*** Supplied records Section Begins ***
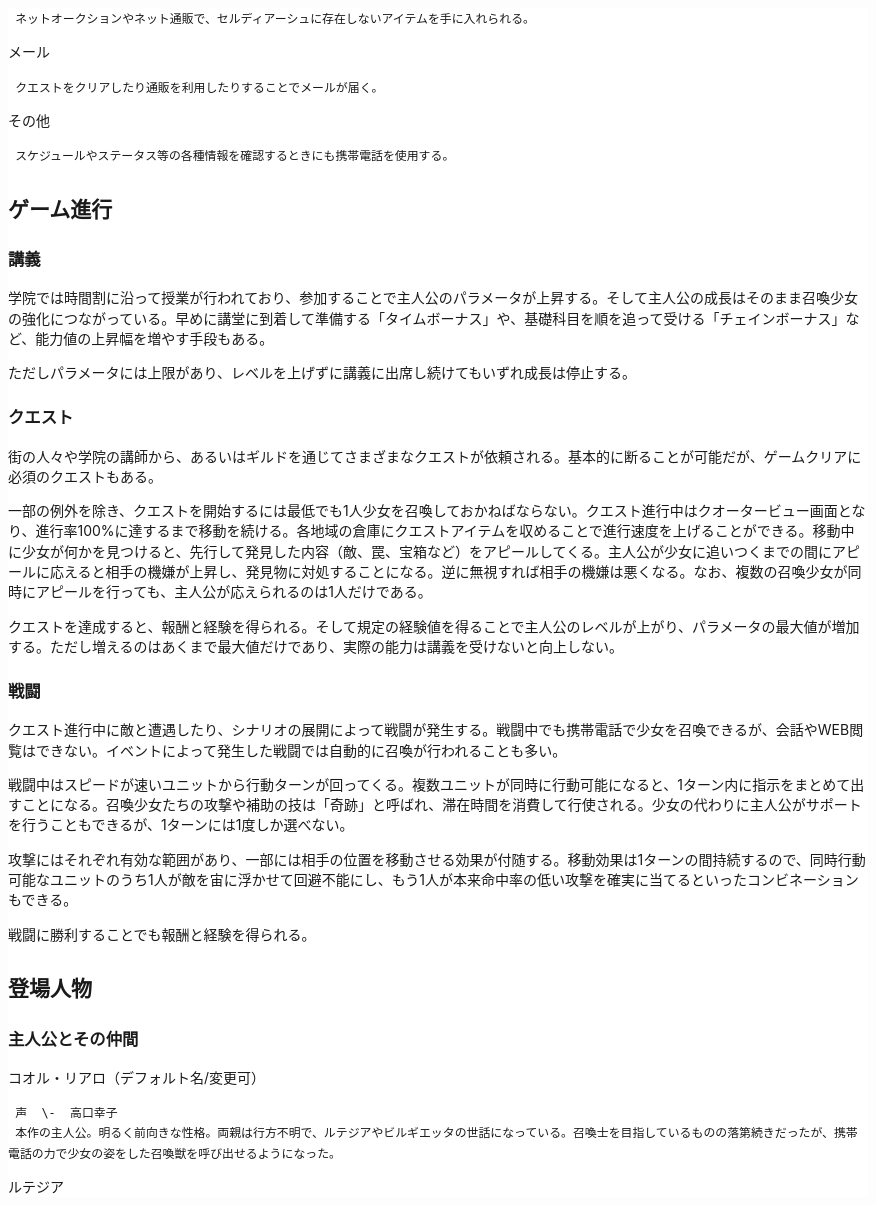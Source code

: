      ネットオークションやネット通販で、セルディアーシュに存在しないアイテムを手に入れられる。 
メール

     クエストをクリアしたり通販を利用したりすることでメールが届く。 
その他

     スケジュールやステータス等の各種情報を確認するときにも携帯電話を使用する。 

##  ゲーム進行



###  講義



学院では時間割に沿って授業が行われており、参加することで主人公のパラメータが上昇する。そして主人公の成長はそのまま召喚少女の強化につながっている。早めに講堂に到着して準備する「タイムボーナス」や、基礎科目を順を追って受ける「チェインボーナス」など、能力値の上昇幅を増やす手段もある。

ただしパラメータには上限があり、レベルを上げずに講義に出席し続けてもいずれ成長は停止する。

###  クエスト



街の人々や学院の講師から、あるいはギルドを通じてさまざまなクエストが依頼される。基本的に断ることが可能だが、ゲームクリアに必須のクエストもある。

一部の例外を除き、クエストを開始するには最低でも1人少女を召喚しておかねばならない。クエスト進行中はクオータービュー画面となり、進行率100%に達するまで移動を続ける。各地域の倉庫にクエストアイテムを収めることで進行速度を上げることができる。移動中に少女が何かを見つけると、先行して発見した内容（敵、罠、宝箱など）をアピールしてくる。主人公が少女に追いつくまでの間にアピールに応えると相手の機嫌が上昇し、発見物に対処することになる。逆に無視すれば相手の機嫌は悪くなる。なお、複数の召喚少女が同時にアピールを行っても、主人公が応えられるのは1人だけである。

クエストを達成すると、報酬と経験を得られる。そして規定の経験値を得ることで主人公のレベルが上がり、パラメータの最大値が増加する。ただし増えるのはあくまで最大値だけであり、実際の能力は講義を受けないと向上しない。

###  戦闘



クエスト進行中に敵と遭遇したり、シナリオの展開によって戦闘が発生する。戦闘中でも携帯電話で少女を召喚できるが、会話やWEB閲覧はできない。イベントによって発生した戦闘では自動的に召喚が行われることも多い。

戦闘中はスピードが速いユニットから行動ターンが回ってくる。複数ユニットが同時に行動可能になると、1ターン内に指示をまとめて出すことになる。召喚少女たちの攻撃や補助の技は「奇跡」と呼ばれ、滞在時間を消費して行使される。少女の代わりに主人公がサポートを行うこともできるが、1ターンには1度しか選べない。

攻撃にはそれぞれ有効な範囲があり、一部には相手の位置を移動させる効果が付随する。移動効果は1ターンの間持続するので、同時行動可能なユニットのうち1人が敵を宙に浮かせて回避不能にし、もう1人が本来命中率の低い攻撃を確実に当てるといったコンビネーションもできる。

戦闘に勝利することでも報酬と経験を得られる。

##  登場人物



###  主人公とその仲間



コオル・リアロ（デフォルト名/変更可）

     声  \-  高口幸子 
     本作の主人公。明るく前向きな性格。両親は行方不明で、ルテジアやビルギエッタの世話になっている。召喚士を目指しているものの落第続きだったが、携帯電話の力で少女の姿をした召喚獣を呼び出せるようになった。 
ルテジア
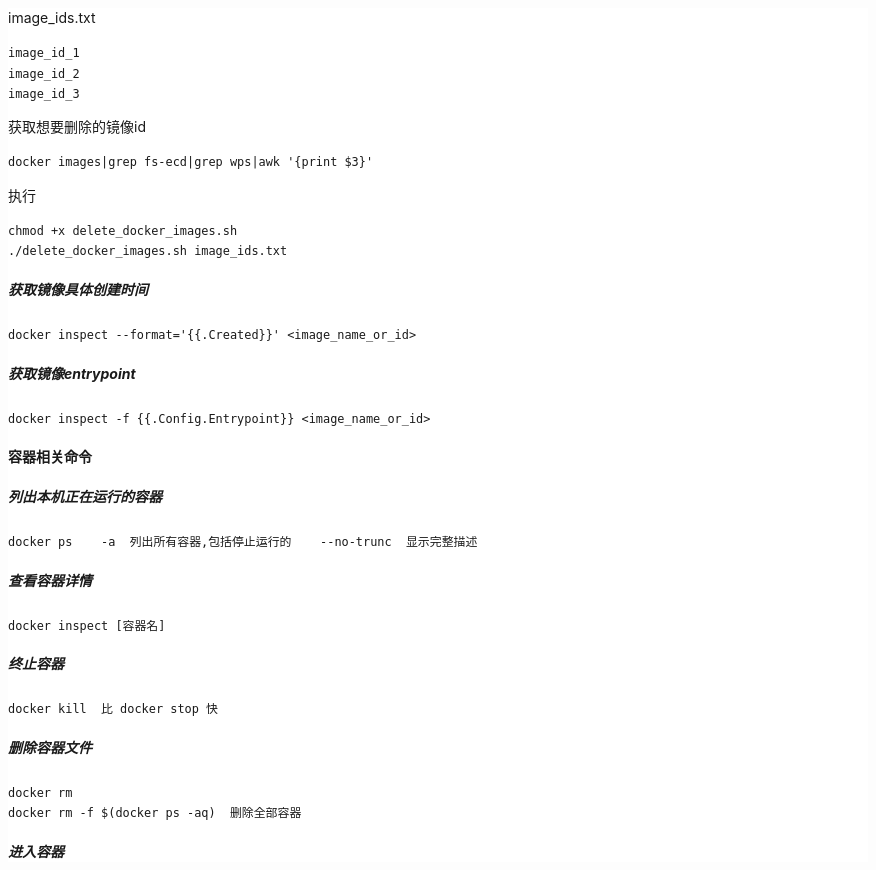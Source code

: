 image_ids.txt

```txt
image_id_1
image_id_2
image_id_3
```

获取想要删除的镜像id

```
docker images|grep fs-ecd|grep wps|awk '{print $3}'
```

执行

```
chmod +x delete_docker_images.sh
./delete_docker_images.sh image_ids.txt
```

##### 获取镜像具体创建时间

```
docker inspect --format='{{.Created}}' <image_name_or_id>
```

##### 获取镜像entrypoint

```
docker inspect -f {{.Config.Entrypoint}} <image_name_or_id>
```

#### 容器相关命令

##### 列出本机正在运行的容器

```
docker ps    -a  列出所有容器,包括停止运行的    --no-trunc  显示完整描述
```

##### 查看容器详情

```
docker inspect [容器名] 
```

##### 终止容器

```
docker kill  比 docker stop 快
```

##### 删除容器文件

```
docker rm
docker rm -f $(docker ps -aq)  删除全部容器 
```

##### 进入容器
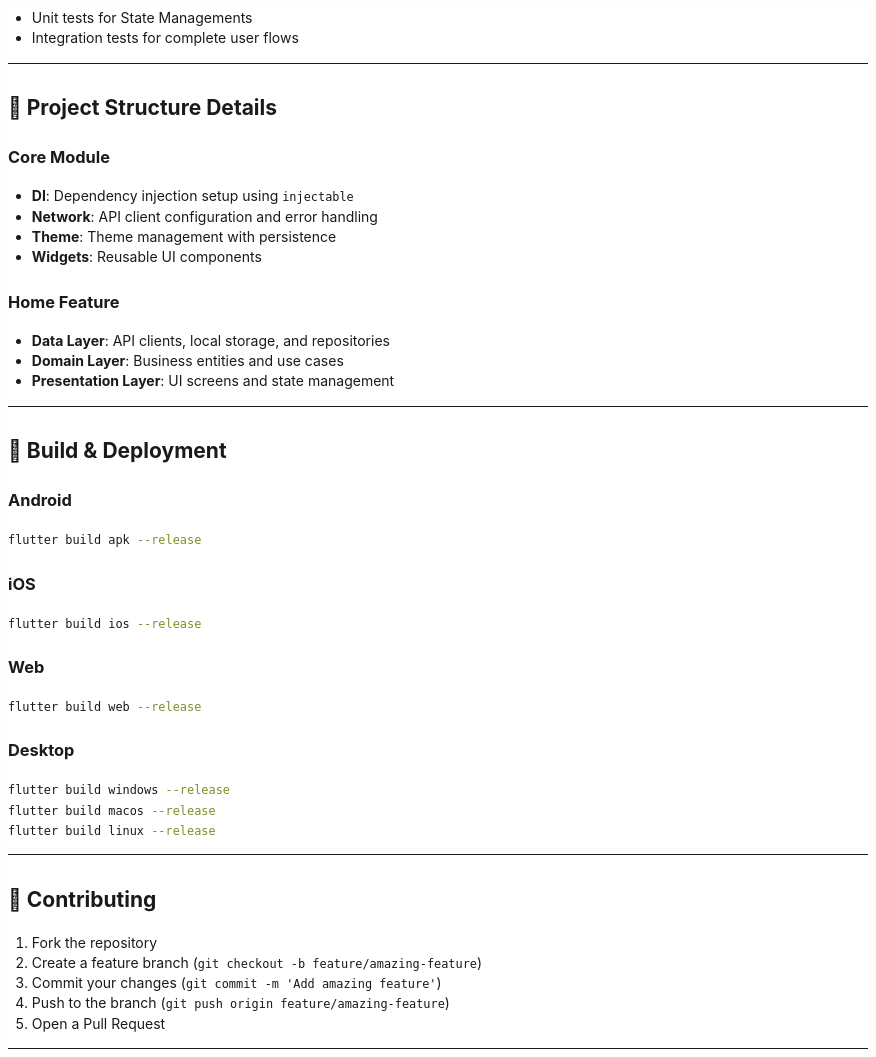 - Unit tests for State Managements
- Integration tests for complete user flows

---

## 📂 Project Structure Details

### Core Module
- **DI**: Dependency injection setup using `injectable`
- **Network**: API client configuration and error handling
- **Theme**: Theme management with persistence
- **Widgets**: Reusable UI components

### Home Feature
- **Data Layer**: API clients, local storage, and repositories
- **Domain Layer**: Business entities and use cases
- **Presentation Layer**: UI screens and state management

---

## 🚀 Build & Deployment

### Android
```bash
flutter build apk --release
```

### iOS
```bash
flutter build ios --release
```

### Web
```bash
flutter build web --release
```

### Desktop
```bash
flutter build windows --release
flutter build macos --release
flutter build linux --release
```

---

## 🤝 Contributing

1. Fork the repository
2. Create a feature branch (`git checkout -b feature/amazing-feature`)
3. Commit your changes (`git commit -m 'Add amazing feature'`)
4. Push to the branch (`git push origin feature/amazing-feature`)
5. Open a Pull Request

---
*** Supplied records Section Ends ***
▸ Work order: All of the records must come back exactly as they stand, minus every picture.

▸ Output:
Source code

:      ネットオークションやネット通販で、セルディアーシュに存在しないアイテムを手に入れられる。 
メール

     クエストをクリアしたり通販を利用したりすることでメールが届く。 
その他

     スケジュールやステータス等の各種情報を確認するときにも携帯電話を使用する。 

##  ゲーム進行



###  講義



学院では時間割に沿って授業が行われており、参加することで主人公のパラメータが上昇する。そして主人公の成長はそのまま召喚少女の強化につながっている。早めに講堂に到着して準備する「タイムボーナス」や、基礎科目を順を追って受ける「チェインボーナス」など、能力値の上昇幅を増やす手段もある。

ただしパラメータには上限があり、レベルを上げずに講義に出席し続けてもいずれ成長は停止する。

###  クエスト



街の人々や学院の講師から、あるいはギルドを通じてさまざまなクエストが依頼される。基本的に断ることが可能だが、ゲームクリアに必須のクエストもある。

一部の例外を除き、クエストを開始するには最低でも1人少女を召喚しておかねばならない。クエスト進行中はクオータービュー画面となり、進行率100%に達するまで移動を続ける。各地域の倉庫にクエストアイテムを収めることで進行速度を上げることができる。移動中に少女が何かを見つけると、先行して発見した内容（敵、罠、宝箱など）をアピールしてくる。主人公が少女に追いつくまでの間にアピールに応えると相手の機嫌が上昇し、発見物に対処することになる。逆に無視すれば相手の機嫌は悪くなる。なお、複数の召喚少女が同時にアピールを行っても、主人公が応えられるのは1人だけである。

クエストを達成すると、報酬と経験を得られる。そして規定の経験値を得ることで主人公のレベルが上がり、パラメータの最大値が増加する。ただし増えるのはあくまで最大値だけであり、実際の能力は講義を受けないと向上しない。

###  戦闘



クエスト進行中に敵と遭遇したり、シナリオの展開によって戦闘が発生する。戦闘中でも携帯電話で少女を召喚できるが、会話やWEB閲覧はできない。イベントによって発生した戦闘では自動的に召喚が行われることも多い。

戦闘中はスピードが速いユニットから行動ターンが回ってくる。複数ユニットが同時に行動可能になると、1ターン内に指示をまとめて出すことになる。召喚少女たちの攻撃や補助の技は「奇跡」と呼ばれ、滞在時間を消費して行使される。少女の代わりに主人公がサポートを行うこともできるが、1ターンには1度しか選べない。

攻撃にはそれぞれ有効な範囲があり、一部には相手の位置を移動させる効果が付随する。移動効果は1ターンの間持続するので、同時行動可能なユニットのうち1人が敵を宙に浮かせて回避不能にし、もう1人が本来命中率の低い攻撃を確実に当てるといったコンビネーションもできる。

戦闘に勝利することでも報酬と経験を得られる。

##  登場人物



###  主人公とその仲間



コオル・リアロ（デフォルト名/変更可）

     声  \-  高口幸子 
     本作の主人公。明るく前向きな性格。両親は行方不明で、ルテジアやビルギエッタの世話になっている。召喚士を目指しているものの落第続きだったが、携帯電話の力で少女の姿をした召喚獣を呼び出せるようになった。 
ルテジア
Source code

: image_ids.txt

```txt
image_id_1
image_id_2
image_id_3
```

获取想要删除的镜像id

```
docker images|grep fs-ecd|grep wps|awk '{print $3}'
```

执行

```
chmod +x delete_docker_images.sh
./delete_docker_images.sh image_ids.txt
```

##### 获取镜像具体创建时间

```
docker inspect --format='{{.Created}}' <image_name_or_id>
```

##### 获取镜像entrypoint

```
docker inspect -f {{.Config.Entrypoint}} <image_name_or_id>
```

#### 容器相关命令

##### 列出本机正在运行的容器

```
docker ps    -a  列出所有容器,包括停止运行的    --no-trunc  显示完整描述
```

##### 查看容器详情

```
docker inspect [容器名] 
```

##### 终止容器

```
docker kill  比 docker stop 快
```

##### 删除容器文件

```
docker rm
docker rm -f $(docker ps -aq)  删除全部容器 
```

##### 进入容器
 - Unit tests for State Managements
- Integration tests for complete user flows

---

## 📂 Project Structure Details

### Core Module
- **DI**: Dependency injection setup using `injectable`
- **Network**: API client configuration and error handling
- **Theme**: Theme management with persistence
- **Widgets**: Reusable UI components

### Home Feature
- **Data Layer**: API clients, local storage, and repositories
- **Domain Layer**: Business entities and use cases
- **Presentation Layer**: UI screens and state management

---

## 🚀 Build & Deployment

### Android
```bash
flutter build apk --release
```

### iOS
```bash
flutter build ios --release
```

### Web
```bash
flutter build web --release
```

### Desktop
```bash
flutter build windows --release
flutter build macos --release
flutter build linux --release
```

---

## 🤝 Contributing

1. Fork the repository
2. Create a feature branch (`git checkout -b feature/amazing-feature`)
3. Commit your changes (`git commit -m 'Add amazing feature'`)
4. Push to the branch (`git push origin feature/amazing-feature`)
5. Open a Pull Request

---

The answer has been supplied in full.